Cela est d’autant plus patent, selon la même source, que ces performances situent le Maroc, selon l’indice d’écart de genre du Forum économique mondial (FEM) de 2012, au 128ème rang sur 135 pays au niveau de la participation économique des femmes et le relègue à la 12ème place sur les 15 pays de la région MENA couverts, devançant à peine l’Arabie Saoudite, la Syrie et le Yémen.
A titre comparatif, l’étude note que la moyenne mondiale de l’activité féminine est de 51%, et que dans l’Afrique subsaharienne, sous-développée, les taux de participation des femmes dépassent les 60%. En gros, les auteurs indiquent que «c’est dans la traduction concrète des principes en actes que le bât blesse».
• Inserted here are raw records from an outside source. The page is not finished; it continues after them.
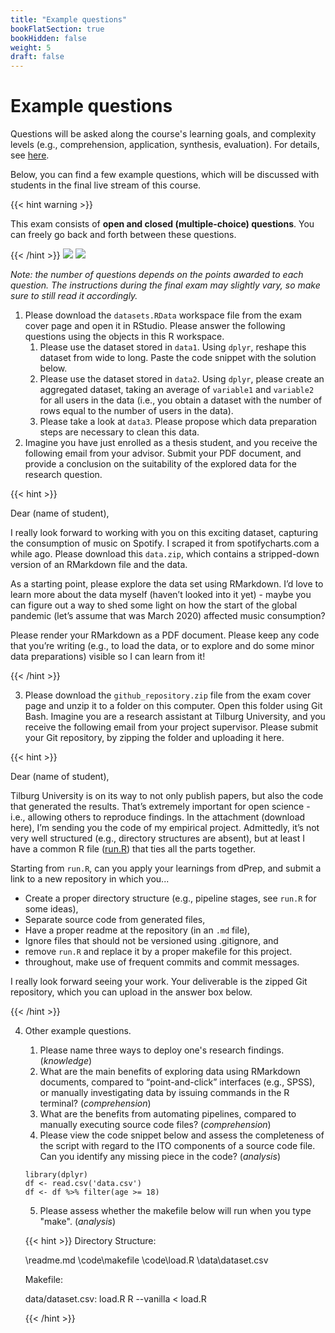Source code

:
 ```yaml
---
title: "Example questions"
bookFlatSection: true
bookHidden: false
weight: 5
draft: false
---
```


# Example questions

Questions will be asked along the course's learning goals, and complexity levels (e.g., comprehension, application, synthesis, evaluation). For details, see [here](../exam#content).

Below, you can find a few example questions, which will be discussed with students in the final live stream of this course.

{{< hint warning >}}

This exam consists of __open and closed (multiple-choice) questions__. You can freely go back and forth between these questions.

{{< /hint >}}
![](../dprep_part1.png)
![](../dprep_part2.png)

*Note: the number of questions depends on the points awarded to each question. The instructions during the final exam may slightly vary, so make sure to still read it accordingly.*

1. Please download the `datasets.RData` workspace file from the exam cover page and open it in RStudio. Please answer the following questions using the objects in this R workspace.
    1. Please use the dataset stored in `data1`. Using `dplyr`, reshape this dataset from wide to long. Paste the code snippet with the solution below.
    2. Please use the dataset stored in `data2`. Using `dplyr`, please create an aggregated dataset, taking an average of `variable1` and `variable2` for all users in the data (i.e., you obtain a dataset with the number of rows equal to the number of users in the data).
    3. Please take a look at `data3`. Please propose which data preparation steps are necessary to clean this data.
2. Imagine you have just enrolled as a thesis student, and you receive the following email from your advisor. Submit your PDF document, and provide a conclusion on the suitability of the explored data for the research question.

{{< hint >}}

Dear (name of student),

I really look forward to working with you on this exciting dataset, capturing the consumption of music on Spotify. I scraped it from spotifycharts.com a while ago. Please download this `data.zip`, which contains a stripped-down version of an RMarkdown file and the data. 

As a starting point, please explore the data set using RMarkdown. I’d love to learn more about the data myself (haven’t looked into it yet) - maybe you can figure out a way to shed some light on how the start of the global pandemic (let’s assume that was March 2020) affected music consumption?

Please render your RMarkdown as a PDF document. Please keep any code that you’re writing (e.g., to load the data, or to explore and do some minor data preparations) visible so I can learn from it!

{{< /hint >}}

3. Please download the `github_repository.zip` file from the exam cover page and unzip it to a folder on this computer. Open this folder using Git Bash. Imagine you are a research assistant at Tilburg University, and you receive the following email from your project supervisor. Please submit your Git repository, by zipping the folder and uploading it here. 

{{< hint >}}

Dear (name of student),

Tilburg University is on its way to not only publish papers, but also the code that generated the results. That’s extremely important for open science - i.e., allowing others to reproduce findings. In the attachment (download here), I’m sending you the code of my empirical project. Admittedly, it’s not very well structured (e.g., directory structures are absent), but at least I have a common R file ([run.R](https://github.com/hannesdatta/course-dprep/blob/master/content/docs/modules/week5/tutorial/run_antwerp.R)) that ties all the parts together.

Starting from `run.R`, can you apply your learnings from dPrep, and submit a link to a new repository in which you...

- Create a proper directory structure (e.g., pipeline stages, see `run.R` for some ideas),
- Separate source code from generated files,
- Have a proper readme at the repository (in an `.md` file),
- Ignore files that should not be versioned using .gitignore, and
- remove `run.R` and replace it by a proper makefile for this project.
- throughout, make use of frequent commits and commit messages.

I really look forward seeing your work. Your deliverable is the zipped Git repository, which you can upload in the answer box below.

{{< /hint >}}

4. Other example questions.
      1. Please name three ways to deploy one's research findings. (*knowledge*)
      2. What are the main benefits of exploring data using RMarkdown documents, compared to “point-and-click” interfaces (e.g., SPSS), or manually investigating data by issuing commands in the R terminal? (*comprehension*)
      3. What are the benefits from automating pipelines, compared to manually executing source code files? (*comprehension*)
      4. Please view the code snippet below and assess the completeness of the script with regard to the ITO components of a source code file. Can you identify any missing piece in the code? (*analysis*)

      ```
      library(dplyr)
      df <- read.csv('data.csv')
      df <- df %>% filter(age >= 18)
      ```

      5. Please assess whether the makefile below will run when you type "make". (*analysis*)

      {{< hint >}}
      Directory Structure:
      
      \readme.md
      \code\makefile
      \code\load.R
      \data\dataset.csv
     
      Makefile:
      
      data/dataset.csv: load.R
            R --vanilla < load.R
      
      {{< /hint >}}
      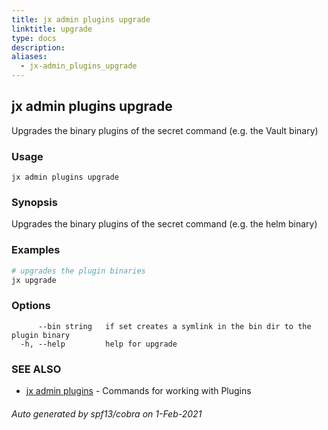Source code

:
 ```yaml
---
title: jx admin plugins upgrade
linktitle: upgrade
type: docs
description: 
aliases:
  - jx-admin_plugins_upgrade
---
```


## jx admin plugins upgrade

Upgrades the binary plugins of the secret command (e.g. the Vault binary)

### Usage

```
jx admin plugins upgrade
```

### Synopsis

Upgrades the binary plugins of the secret command (e.g. the helm binary)

### Examples

  ```bash
  # upgrades the plugin binaries
  jx upgrade

  ```
### Options

```
      --bin string   if set creates a symlink in the bin dir to the plugin binary
  -h, --help         help for upgrade
```

### SEE ALSO

* [jx admin plugins](..)	 - Commands for working with Plugins

###### Auto generated by spf13/cobra on 1-Feb-2021

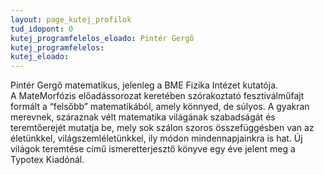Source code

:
 ```yaml
---
layout: page_kutej_profilok
tud_idopont: 0
kutej_programfelelos_eloado: Pintér Gergő
kutej_programfelelos: 
kutej_eloado: 
---
```


Pintér Gergő matematikus, jelenleg a BME Fizika Intézet kutatója. A MateMorfózis előadássorozat keretében szórakoztató fesztiválműfajt formált a “felsőbb” matematikából, amely könnyed, de súlyos. A gyakran merevnek, száraznak vélt matematika világának szabadságát és teremtőerejét mutatja be, mely sok szálon szoros összefüggésben van az életünkkel, világszemléletünkkel, ily módon mindennapjainkra is hat. Új világok teremtése című ismeretterjesztő könyve egy éve jelent meg a Typotex Kiadónál.


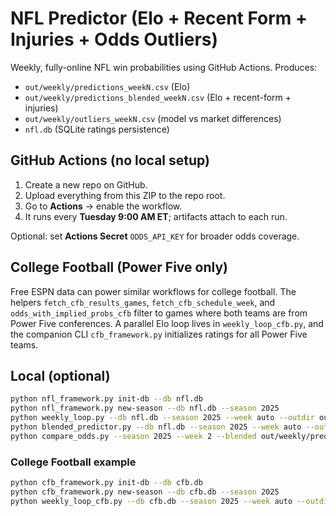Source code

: # NFL Predictor (Elo + Recent Form + Injuries + Odds Outliers)

Weekly, fully-online NFL win probabilities using GitHub Actions. Produces:
- `out/weekly/predictions_weekN.csv` (Elo)
- `out/weekly/predictions_blended_weekN.csv` (Elo + recent-form + injuries)
- `out/weekly/outliers_weekN.csv` (model vs market differences)
- `nfl.db` (SQLite ratings persistence)

## GitHub Actions (no local setup)
1. Create a new repo on GitHub.
2. Upload everything from this ZIP to the repo root.
3. Go to **Actions** → enable the workflow.
4. It runs every **Tuesday 9:00 AM ET**; artifacts attach to each run.

Optional: set **Actions Secret** `ODDS_API_KEY` for broader odds coverage.

## College Football (Power Five only)
Free ESPN data can power similar workflows for college football. The helpers
`fetch_cfb_results_games`, `fetch_cfb_schedule_week`, and
`odds_with_implied_probs_cfb` filter to games where both teams are from Power
Five conferences. A parallel Elo loop lives in `weekly_loop_cfb.py`, and the
companion CLI `cfb_framework.py` initializes ratings for all Power Five teams.

## Local (optional)
```bash
python nfl_framework.py init-db --db nfl.db
python nfl_framework.py new-season --db nfl.db --season 2025
python weekly_loop.py --db nfl.db --season 2025 --week auto --outdir out/weekly --hfa 65 --k 20 --use-mov
python blended_predictor.py --db nfl.db --season 2025 --week auto --outdir out/weekly
python compare_odds.py --season 2025 --week 2 --blended out/weekly/predictions_blended_week2.csv --outdir out/weekly --threshold 0.15
```

### College Football example
```bash
python cfb_framework.py init-db --db cfb.db
python cfb_framework.py new-season --db cfb.db --season 2025
python weekly_loop_cfb.py --db cfb.db --season 2025 --week auto --outdir out/cfb_weekly --hfa 55 --k 20 --use-mov
```
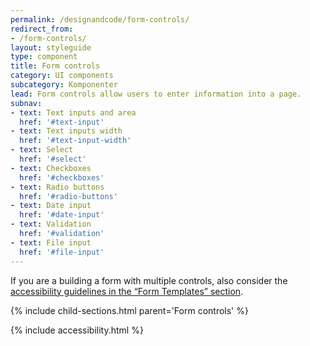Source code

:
 ```yaml
---
permalink: /designandcode/form-controls/
redirect_from:
- /form-controls/
layout: styleguide
type: component
title: Form controls
category: UI components
subcategory: Komponenter
lead: Form controls allow users to enter information into a page.
subnav:
- text: Text inputs and area
  href: '#text-input'
- text: Text inputs width
  href: '#text-input-width'
- text: Select
  href: '#select'
- text: Checkboxes
  href: '#checkboxes'
- text: Radio buttons
  href: '#radio-buttons'
- text: Date input
  href: '#date-input'
- text: Validation
  href: '#validation'
- text: File input
  href: '#file-input'
---
```


<p>If you are a building a form with multiple controls, also consider the <a href="{{ site.baseurl }}/form-templates/">accessibility guidelines in the “Form Templates” section</a>.</p>

{% include child-sections.html parent='Form controls' %}

{% include accessibility.html %}
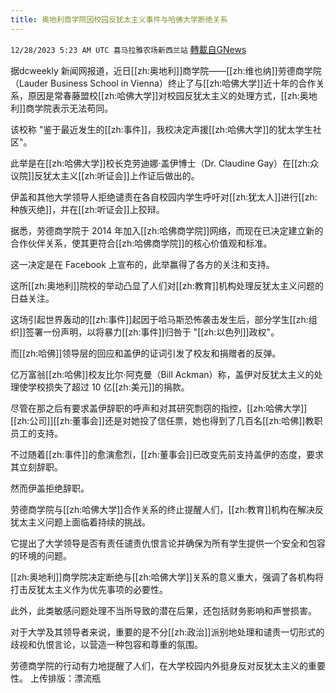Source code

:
 ```yaml
---
title: 奥地利商学院因校园反犹太主义事件与哈佛大学断绝关系
---
```

`12/28/2023 5:23 AM UTC 喜马拉雅农场新西兰站` [轉載自GNews](https://gnews.org/articles/2159332)

据dcweekly 新闻网报道，近日[[zh:奥地利]]商学院——[[zh:维也纳]]劳德商学院（Lauder Business School in Vienna）终止了与[[zh:哈佛大学]]近十年的合作关系，原因是常春藤盟校[[zh:哈佛大学]]对校园反犹太主义的处理方式，[[zh:奥地利]]商学院表示无法苟同。

该校称 "鉴于最近发生的[[zh:事件]]，我校决定声援[[zh:哈佛大学]]的犹太学生社区"。

此举是在[[zh:哈佛大学]]校长克劳迪娜·盖伊博士（Dr. Claudine Gay）在[[zh:众议院]]反犹太主义[[zh:听证会]]上作证后做出的。

伊盖和其他大学领导人拒绝谴责在各自校园内学生呼吁对[[zh:犹太人]]进行[[zh:种族灭绝]]，并在[[zh:听证会]]上狡辩。

据悉，劳德商学院于 2014 年加入[[zh:哈佛商学院]]网络，而现在已决定建立新的合作伙伴关系，使其更符合[[zh:哈佛商学院]]的核心价值观和标准。

这一决定是在 Facebook 上宣布的，此举赢得了各方的关注和支持。

这所[[zh:奥地利]]院校的举动凸显了人们对[[zh:教育]]机构处理反犹太主义问题的日益关注。

这场引起世界轰动的[[zh:事件]]起因于哈马斯恐怖袭击发生后，部分学生[[zh:组织]]签署一份声明，以将暴力[[zh:事件]]归咎于 "[[zh:以色列]]政权"。

而[[zh:哈佛]]领导层的回应和盖伊的证词引发了校友和捐赠者的反弹。

亿万富翁[[zh:哈佛]]校友比尔·阿克曼（Bill Ackman）称，盖伊对反犹太主义的处理使学校损失了超过 10 亿[[zh:美元]]的捐款。

尽管在那之后有要求盖伊辞职的呼声和对其研究剽窃的指控，[[zh:哈佛大学]][[zh:公司]][[zh:董事会]]还是对她投了信任票，她也得到了几百名[[zh:哈佛]]教职员工的支持。

不过随着[[zh:事件]]的愈演愈烈，[[zh:董事会]]已改变先前支持盖伊的态度，要求其立刻辞职。

然而伊盖拒绝辞职。

劳德商学院与[[zh:哈佛大学]]合作关系的终止提醒人们，[[zh:教育]]机构在解决反犹太主义问题上面临着持续的挑战。

它提出了大学领导是否有责任谴责仇恨言论并确保为所有学生提供一个安全和包容的环境的问题。

[[zh:奥地利]]商学院决定断绝与[[zh:哈佛大学]]关系的意义重大，强调了各机构将打击反犹太主义作为优先事项的必要性。

此外，此类敏感问题处理不当所导致的潜在后果，还包括财务影响和声誉损害。

对于大学及其领导者来说，重要的是不分[[zh:政治]]派别地处理和谴责一切形式的歧视和仇恨言论，以营造一种包容和尊重的氛围。

劳德商学院的行动有力地提醒了人们，在大学校园内外挺身反对反犹太主义的重要性。
上传排版：漂流瓶
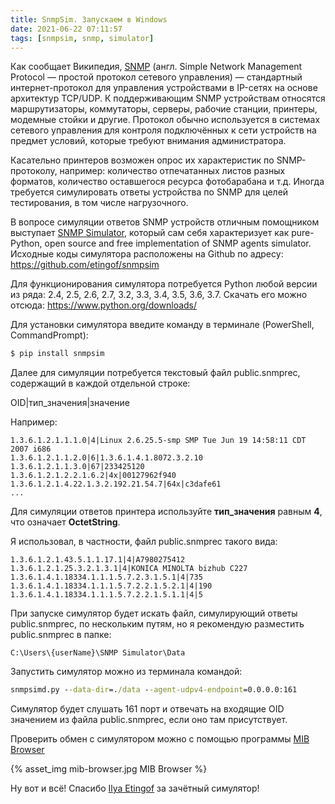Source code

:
 ```yaml
---
title: SnmpSim. Запускаем в Windows
date: 2021-06-22 07:11:57
tags: [snmpsim, snmp, simulator]
---
```


Как сообщает Википедия, [SNMP](https://ru.wikipedia.org/wiki/SNMP) (англ. Simple Network Management Protocol — простой протокол сетевого управления) — стандартный интернет-протокол для управления устройствами в IP-сетях на основе архитектур TCP/UDP. К поддерживающим SNMP устройствам относятся маршрутизаторы, коммутаторы, серверы, рабочие станции, принтеры, модемные стойки и другие. Протокол обычно используется в системах сетевого управления для контроля подключённых к сети устройств на предмет условий, которые требуют внимания администратора.

Касательно принтеров возможен опрос их характеристик по SNMP-протоколу, например: количество отпечатанных листов разных форматов, количество оставшегося ресурса фотобарабана и т.д. 
Иногда требуется симулировать ответы устройства по SNMP для целей тестирования, в том числе нагрузочного.

В вопросе симуляции ответов SNMP устройств отличным помощником выступает [SNMP Simulator](https://github.com/etingof/snmpsim), который сам себя характеризует как pure-Python, open source and free implementation of SNMP agents simulator. Исходные коды симулятора расположены на Github по адресу: https://github.com/etingof/snmpsim

Для функционирования симулятора потребуется Python любой версии из ряда: 2.4, 2.5, 2.6, 2.7, 3.2, 3.3, 3.4, 3.5, 3.6, 3.7. Скачать его можно отсюда: https://www.python.org/downloads/

Для установки симулятора введите команду в терминале (PowerShell, CommandPrompt):
``` powershell
$ pip install snmpsim
```

Далее для симуляции потребуется текстовый файл public.snmprec, содержащий в каждой отдельной строке:

OID|тип_значения|значение

Например:
```
1.3.6.1.2.1.1.1.0|4|Linux 2.6.25.5-smp SMP Tue Jun 19 14:58:11 CDT 2007 i686
1.3.6.1.2.1.1.2.0|6|1.3.6.1.4.1.8072.3.2.10
1.3.6.1.2.1.1.3.0|67|233425120
1.3.6.1.2.1.2.2.1.6.2|4x|00127962f940
1.3.6.1.2.1.4.22.1.3.2.192.21.54.7|64x|c3dafe61
...
```

Для симуляции ответов принтера используйте **тип_значения** равным **4**, что означает **OctetString**.

Я использовал, в частности, файл public.snmprec такого вида:
```
1.3.6.1.2.1.43.5.1.1.17.1|4|A7980275412
1.3.6.1.2.1.25.3.2.1.3.1|4|KONICA MINOLTA bizhub C227
1.3.6.1.4.1.18334.1.1.1.5.7.2.3.1.5.1|4|735
1.3.6.1.4.1.18334.1.1.1.5.7.2.2.1.5.2.1|4|190
1.3.6.1.4.1.18334.1.1.1.5.7.2.2.1.5.1.1|4|5
```

При запуске симулятор будет искать файл, симулирующий ответы public.snmprec, по нескольким путям, но я рекомендую разместить public.snmprec в папке: 
```
C:\Users\{userName}\SNMP Simulator\Data
```

Запустить симулятор можно из терминала командой:
``` cmd
snmpsimd.py --data-dir=./data --agent-udpv4-endpoint=0.0.0.0:161
```

Симулятор будет слушать 161 порт и отвечать на входящие OID значением из файла public.snmprec, если оно там присутствует.

Проверить обмен с симулятором можно с помощью программы [MIB Browser](https://www.ireasoning.com/mibbrowser.shtml)

{% asset_img mib-browser.jpg MIB Browser %}

Ну вот и всё! Спасибо [Ilya Etingof](mailto:etingof@gmail.com) за зачётный симулятор!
Et contrairement à ce que vient d’annoncer le ministre de la Fonction publique et de la Modernisation de l'administration, Abdelâdim El Guerrouj, en avançant un taux de féminisation de l’administration publique de 38% et que 16% des femmes fonctionnaires occupent des postes de haute responsabilité, les auteurs de ce document affirment que ce taux de féminisation dans le secteur ne dépasse pas les 31% et que le taux de femmes occupant des postes de responsabilité s’élève à 7,8%.
Beaucoup de chemin reste donc à parcourir!